[Action item] Would you reproduce each of the records below precisely, with the pictures left out?

[Collection entries]
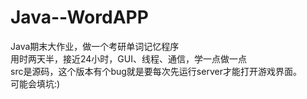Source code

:# Java--WordAPP
Java期末大作业，做一个考研单词记忆程序
<br>用时两天半，接近24小时，GUI、线程、通信，学一点做一点
<br>src是源码，这个版本有个bug就是要每次先运行server才能打开游戏界面。
<br>可能会填坑:)
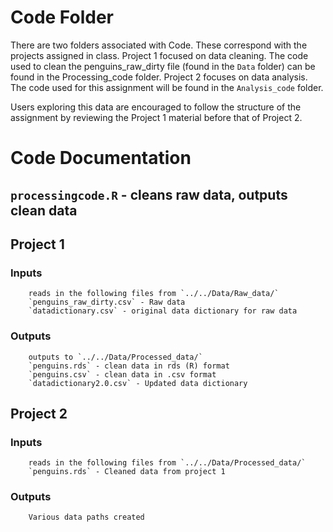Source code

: # Code Folder

There are two folders associated with Code. These correspond with the projects assigned in class. Project 1 focused on data cleaning. The code used to clean the penguins_raw_dirty file (found in the `Data` folder) can be found in the Processing_code folder. Project 2 focuses on data analysis. The code used for this assignment will be found in the `Analysis_code` folder. 

Users exploring this data are encouraged to follow the structure of the assignment by reviewing the Project 1 material before that of Project 2. 

# Code Documentation

## `processingcode.R` - cleans raw data, outputs clean data

## Project 1

### Inputs
		reads in the following files from `../../Data/Raw_data/`
		`penguins_raw_dirty.csv` - Raw data
		`datadictionary.csv` - original data dictionary for raw data

### Outputs
		outputs to `../../Data/Processed_data/`
		`penguins.rds` - clean data in rds (R) format
		`penguins.csv` - clean data in .csv format
		`datadictionary2.0.csv` - Updated data dictionary 

## Project 2

### Inputs
		reads in the following files from `../../Data/Processed_data/`
		`penguins.rds` - Cleaned data from project 1
		
### Outputs
		Various data paths created
		
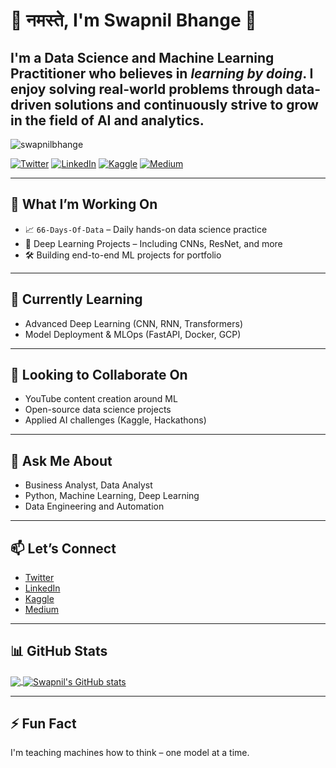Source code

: # 🙏 नमस्ते, I'm Swapnil Bhange 👋

I'm a **Data Science and Machine Learning Practitioner** who believes in *learning by doing*. I enjoy solving real-world problems through data-driven solutions and continuously strive to grow in the field of AI and analytics.
---

<p align="left"> <img src="https://komarev.com/ghpvc/?username=swapnilbhange&label=Views&color=blue&style=plastic" alt="swapnilbhange" /> </p>

[![Twitter](https://img.shields.io/badge/Twitter-1DA1F2?style=flat&logo=twitter&logoColor=white)](https://twitter.com/swapnil_1_618)
[![LinkedIn](https://img.shields.io/badge/LinkedIn-0A66C2?style=flat&logo=linkedin&logoColor=white)](https://www.linkedin.com/in/swapnil-bhange-92711612b/)
[![Kaggle](https://img.shields.io/badge/Kaggle-20BEFF?style=flat&logo=kaggle&logoColor=white)](https://www.kaggle.com/swapnilbhange)
[![Medium](https://img.shields.io/badge/Medium-000000?style=flat&logo=medium&logoColor=white)](https://medium.com/@swapnilbhange98)

---
## 🚀 What I’m Working On

- 📈 `66-Days-Of-Data` – Daily hands-on data science practice  
- 🤖 Deep Learning Projects – Including CNNs, ResNet, and more  
- 🛠️ Building end-to-end ML projects for portfolio
---

## 🌱 Currently Learning

- Advanced Deep Learning (CNN, RNN, Transformers)  
- Model Deployment & MLOps (FastAPI, Docker, GCP)

---
## 🤝 Looking to Collaborate On

- YouTube content creation around ML  
- Open-source data science projects  
- Applied AI challenges (Kaggle, Hackathons)

---
## 💬 Ask Me About

- Business Analyst, Data Analyst 
- Python, Machine Learning, Deep Learning  
- Data Engineering and Automation

---
## 📫 Let’s Connect

- [Twitter](https://twitter.com/swapnil_1_618)  
- [LinkedIn](https://www.linkedin.com/in/swapnil-bhange-92711612b/)  
- [Kaggle](https://www.kaggle.com/swapnilbhange)  
- [Medium](https://medium.com/@swapnilbhange98)

---
## 📊 GitHub Stats

<a href="https://github.com/swapnilbhange">
  <img align="center" src="https://github-readme-stats.vercel.app/api/top-langs/?username=swapnilbhange&layout=compact&theme=dark" />
</a>
<a href="https://github.com/swapnilbhange">
  <img align="center" src="https://github-readme-stats.vercel.app/api?username=swapnilbhange&show_icons=true&theme=dark&line_height=27&count_private=true" alt="Swapnil's GitHub stats"/>
</a>

---
## ⚡ Fun Fact

I'm teaching machines how to think – one model at a time.
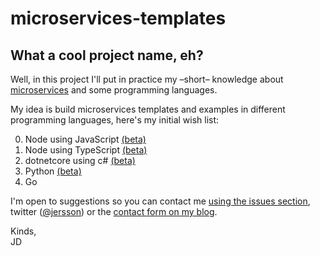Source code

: # microservices-templates
What a cool project name, eh?
---
Well, in this project I'll put in practice my –short– knowledge about [microservices](https://en.wikipedia.org/wiki/Microservices) and some programming languages.  

My idea is build microservices templates and examples in different programming languages, here's my initial wish list:

0. Node using JavaScript [(beta)](./00-node)
1. Node using TypeScript [(beta)](./01-node-ts) 
2. dotnetcore using c#   [(beta)](./02-netcore)
3. Python                [(beta)](./03-python)
4. Go


I'm open to suggestions so you can contact me [using the issues section](https://github.com/jersson/microservices-templates/issues), twitter ([@jersson](https://twitter/jersson)) or the [contact form on my blog](https://jersson.net/contact/).

Kinds,<br/> JD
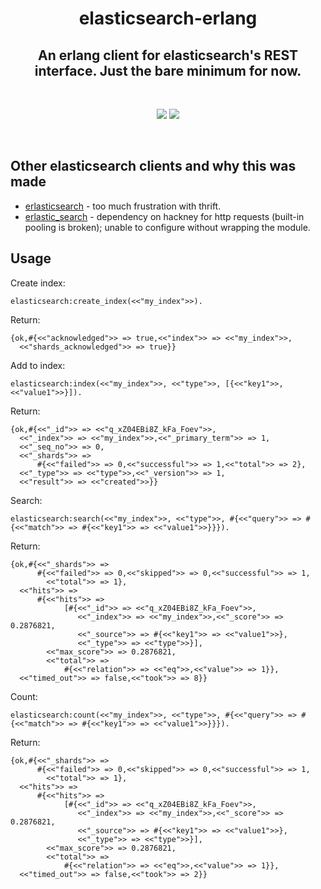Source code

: <h1 align='center'>
 	elasticsearch-erlang
</h1>

<h2 align='center'>
	An erlang client for elasticsearch's REST interface. Just the bare minimum for now.
</h2>

<br>

<p align='center'>
  <img src="https://img.shields.io/badge/License-Apache_2.0-blue.svg"/>
  <img src="https://badgen.net/badge/Open%20Source%20%3F/Yes%21/blue?icon=github)](https://github.com/Naereen/badges/"/>
</p>

<br>

<h2> Other elasticsearch clients and why this was made </h2>

* [erlasticsearch](https://github.com/dieswaytoofast/erlasticsearch) - too much frustration with thrift.
* [erlastic_search](https://github.com/tsloughter/erlastic_search) - dependency on hackney for http requests (built-in pooling is broken); unable to configure without wrapping the module.

<h2> Usage </h2>

Create index:

	elasticsearch:create_index(<<"my_index">>).

Return:

	{ok,#{<<"acknowledged">> => true,<<"index">> => <<"my_index">>, 
	  <<"shards_acknowledged">> => true}}

Add to index:

	elasticsearch:index(<<"my_index">>, <<"type">>, [{<<"key1">>, <<"value1">>}]).

Return:

	{ok,#{<<"_id">> => <<"q_xZ04EBi8Z_kFa_Foev">>,
      <<"_index">> => <<"my_index">>,<<"_primary_term">> => 1,
      <<"_seq_no">> => 0,
      <<"_shards">> =>
          #{<<"failed">> => 0,<<"successful">> => 1,<<"total">> => 2},
      <<"_type">> => <<"type">>,<<"_version">> => 1,
      <<"result">> => <<"created">>}}

Search:

	elasticsearch:search(<<"my_index">>, <<"type">>, #{<<"query">> => #{<<"match">> => #{<<"key1">> => <<"value1">>}}}).

Return:

	{ok,#{<<"_shards">> =>
          #{<<"failed">> => 0,<<"skipped">> => 0,<<"successful">> => 1,
            <<"total">> => 1},
      <<"hits">> =>
          #{<<"hits">> =>
                [#{<<"_id">> => <<"q_xZ04EBi8Z_kFa_Foev">>,
                   <<"_index">> => <<"my_index">>,<<"_score">> => 0.2876821,
                   <<"_source">> => #{<<"key1">> => <<"value1">>},
                   <<"_type">> => <<"type">>}],
            <<"max_score">> => 0.2876821,
            <<"total">> =>
                #{<<"relation">> => <<"eq">>,<<"value">> => 1}},
      <<"timed_out">> => false,<<"took">> => 8}}

Count:

	elasticsearch:count(<<"my_index">>, <<"type">>, #{<<"query">> => #{<<"match">> => #{<<"key1">> => <<"value1">>}}}).

Return:

	{ok,#{<<"_shards">> =>
          #{<<"failed">> => 0,<<"skipped">> => 0,<<"successful">> => 1,
            <<"total">> => 1},
      <<"hits">> =>
          #{<<"hits">> =>
                [#{<<"_id">> => <<"q_xZ04EBi8Z_kFa_Foev">>,
                   <<"_index">> => <<"my_index">>,<<"_score">> => 0.2876821,
                   <<"_source">> => #{<<"key1">> => <<"value1">>},
                   <<"_type">> => <<"type">>}],
            <<"max_score">> => 0.2876821,
            <<"total">> =>
                #{<<"relation">> => <<"eq">>,<<"value">> => 1}},
      <<"timed_out">> => false,<<"took">> => 2}}
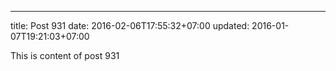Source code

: ---
title: Post 931
date: 2016-02-06T17:55:32+07:00
updated: 2016-01-07T19:21:03+07:00

This is content of post 931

[Exercise response]
Source code

:# Java--WordAPP
Java期末大作业，做一个考研单词记忆程序
<br>用时两天半，接近24小时，GUI、线程、通信，学一点做一点
<br>src是源码，这个版本有个bug就是要每次先运行server才能打开游戏界面。
<br>可能会填坑:)
Source code

: # Code Folder

There are two folders associated with Code. These correspond with the projects assigned in class. Project 1 focused on data cleaning. The code used to clean the penguins_raw_dirty file (found in the `Data` folder) can be found in the Processing_code folder. Project 2 focuses on data analysis. The code used for this assignment will be found in the `Analysis_code` folder. 

Users exploring this data are encouraged to follow the structure of the assignment by reviewing the Project 1 material before that of Project 2. 

# Code Documentation

## `processingcode.R` - cleans raw data, outputs clean data

## Project 1

### Inputs
		reads in the following files from `../../Data/Raw_data/`
		`penguins_raw_dirty.csv` - Raw data
		`datadictionary.csv` - original data dictionary for raw data

### Outputs
		outputs to `../../Data/Processed_data/`
		`penguins.rds` - clean data in rds (R) format
		`penguins.csv` - clean data in .csv format
		`datadictionary2.0.csv` - Updated data dictionary 

## Project 2

### Inputs
		reads in the following files from `../../Data/Processed_data/`
		`penguins.rds` - Cleaned data from project 1
		
### Outputs
		Various data paths created
		
Source code

: # 🙏 नमस्ते, I'm Swapnil Bhange 👋

I'm a **Data Science and Machine Learning Practitioner** who believes in *learning by doing*. I enjoy solving real-world problems through data-driven solutions and continuously strive to grow in the field of AI and analytics.
---

<p align="left"> <img src="https://komarev.com/ghpvc/?username=swapnilbhange&label=Views&color=blue&style=plastic" alt="swapnilbhange" /> </p>

[![Twitter](https://img.shields.io/badge/Twitter-1DA1F2?style=flat&logo=twitter&logoColor=white)](https://twitter.com/swapnil_1_618)
[![LinkedIn](https://img.shields.io/badge/LinkedIn-0A66C2?style=flat&logo=linkedin&logoColor=white)](https://www.linkedin.com/in/swapnil-bhange-92711612b/)
[![Kaggle](https://img.shields.io/badge/Kaggle-20BEFF?style=flat&logo=kaggle&logoColor=white)](https://www.kaggle.com/swapnilbhange)
[![Medium](https://img.shields.io/badge/Medium-000000?style=flat&logo=medium&logoColor=white)](https://medium.com/@swapnilbhange98)

---
## 🚀 What I’m Working On

- 📈 `66-Days-Of-Data` – Daily hands-on data science practice  
- 🤖 Deep Learning Projects – Including CNNs, ResNet, and more  
- 🛠️ Building end-to-end ML projects for portfolio
---

## 🌱 Currently Learning

- Advanced Deep Learning (CNN, RNN, Transformers)  
- Model Deployment & MLOps (FastAPI, Docker, GCP)

---
## 🤝 Looking to Collaborate On

- YouTube content creation around ML  
- Open-source data science projects  
- Applied AI challenges (Kaggle, Hackathons)

---
## 💬 Ask Me About

- Business Analyst, Data Analyst 
- Python, Machine Learning, Deep Learning  
- Data Engineering and Automation

---
## 📫 Let’s Connect

- [Twitter](https://twitter.com/swapnil_1_618)  
- [LinkedIn](https://www.linkedin.com/in/swapnil-bhange-92711612b/)  
- [Kaggle](https://www.kaggle.com/swapnilbhange)  
- [Medium](https://medium.com/@swapnilbhange98)

---
## 📊 GitHub Stats

<a href="https://github.com/swapnilbhange">
  <img align="center" src="https://github-readme-stats.vercel.app/api/top-langs/?username=swapnilbhange&layout=compact&theme=dark" />
</a>
<a href="https://github.com/swapnilbhange">
  <img align="center" src="https://github-readme-stats.vercel.app/api?username=swapnilbhange&show_icons=true&theme=dark&line_height=27&count_private=true" alt="Swapnil's GitHub stats"/>
</a>

---
## ⚡ Fun Fact

I'm teaching machines how to think – one model at a time.
Source code

: # microservices-templates
What a cool project name, eh?
---
Well, in this project I'll put in practice my –short– knowledge about [microservices](https://en.wikipedia.org/wiki/Microservices) and some programming languages.  

My idea is build microservices templates and examples in different programming languages, here's my initial wish list:

0. Node using JavaScript [(beta)](./00-node)
1. Node using TypeScript [(beta)](./01-node-ts) 
2. dotnetcore using c#   [(beta)](./02-netcore)
3. Python                [(beta)](./03-python)
4. Go


I'm open to suggestions so you can contact me [using the issues section](https://github.com/jersson/microservices-templates/issues), twitter ([@jersson](https://twitter/jersson)) or the [contact form on my blog](https://jersson.net/contact/).

Kinds,<br/> JD
Source code

: <h1 align='center'>
 	elasticsearch-erlang
</h1>

<h2 align='center'>
	An erlang client for elasticsearch's REST interface. Just the bare minimum for now.
</h2>

<br>

<p align='center'>
  <img src="https://img.shields.io/badge/License-Apache_2.0-blue.svg"/>
  <img src="https://badgen.net/badge/Open%20Source%20%3F/Yes%21/blue?icon=github)](https://github.com/Naereen/badges/"/>
</p>

<br>

<h2> Other elasticsearch clients and why this was made </h2>

* [erlasticsearch](https://github.com/dieswaytoofast/erlasticsearch) - too much frustration with thrift.
* [erlastic_search](https://github.com/tsloughter/erlastic_search) - dependency on hackney for http requests (built-in pooling is broken); unable to configure without wrapping the module.

<h2> Usage </h2>

Create index:

	elasticsearch:create_index(<<"my_index">>).

Return:

	{ok,#{<<"acknowledged">> => true,<<"index">> => <<"my_index">>, 
	  <<"shards_acknowledged">> => true}}

Add to index:

	elasticsearch:index(<<"my_index">>, <<"type">>, [{<<"key1">>, <<"value1">>}]).

Return:

	{ok,#{<<"_id">> => <<"q_xZ04EBi8Z_kFa_Foev">>,
      <<"_index">> => <<"my_index">>,<<"_primary_term">> => 1,
      <<"_seq_no">> => 0,
      <<"_shards">> =>
          #{<<"failed">> => 0,<<"successful">> => 1,<<"total">> => 2},
      <<"_type">> => <<"type">>,<<"_version">> => 1,
      <<"result">> => <<"created">>}}

Search:

	elasticsearch:search(<<"my_index">>, <<"type">>, #{<<"query">> => #{<<"match">> => #{<<"key1">> => <<"value1">>}}}).

Return:

	{ok,#{<<"_shards">> =>
          #{<<"failed">> => 0,<<"skipped">> => 0,<<"successful">> => 1,
            <<"total">> => 1},
      <<"hits">> =>
          #{<<"hits">> =>
                [#{<<"_id">> => <<"q_xZ04EBi8Z_kFa_Foev">>,
                   <<"_index">> => <<"my_index">>,<<"_score">> => 0.2876821,
                   <<"_source">> => #{<<"key1">> => <<"value1">>},
                   <<"_type">> => <<"type">>}],
            <<"max_score">> => 0.2876821,
            <<"total">> =>
                #{<<"relation">> => <<"eq">>,<<"value">> => 1}},
      <<"timed_out">> => false,<<"took">> => 8}}

Count:

	elasticsearch:count(<<"my_index">>, <<"type">>, #{<<"query">> => #{<<"match">> => #{<<"key1">> => <<"value1">>}}}).

Return:

	{ok,#{<<"_shards">> =>
          #{<<"failed">> => 0,<<"skipped">> => 0,<<"successful">> => 1,
            <<"total">> => 1},
      <<"hits">> =>
          #{<<"hits">> =>
                [#{<<"_id">> => <<"q_xZ04EBi8Z_kFa_Foev">>,
                   <<"_index">> => <<"my_index">>,<<"_score">> => 0.2876821,
                   <<"_source">> => #{<<"key1">> => <<"value1">>},
                   <<"_type">> => <<"type">>}],
            <<"max_score">> => 0.2876821,
            <<"total">> =>
                #{<<"relation">> => <<"eq">>,<<"value">> => 1}},
      <<"timed_out">> => false,<<"took">> => 2}}
Source code

: ---
title: Post 931
date: 2016-02-06T17:55:32+07:00
updated: 2016-01-07T19:21:03+07:00

This is content of post 931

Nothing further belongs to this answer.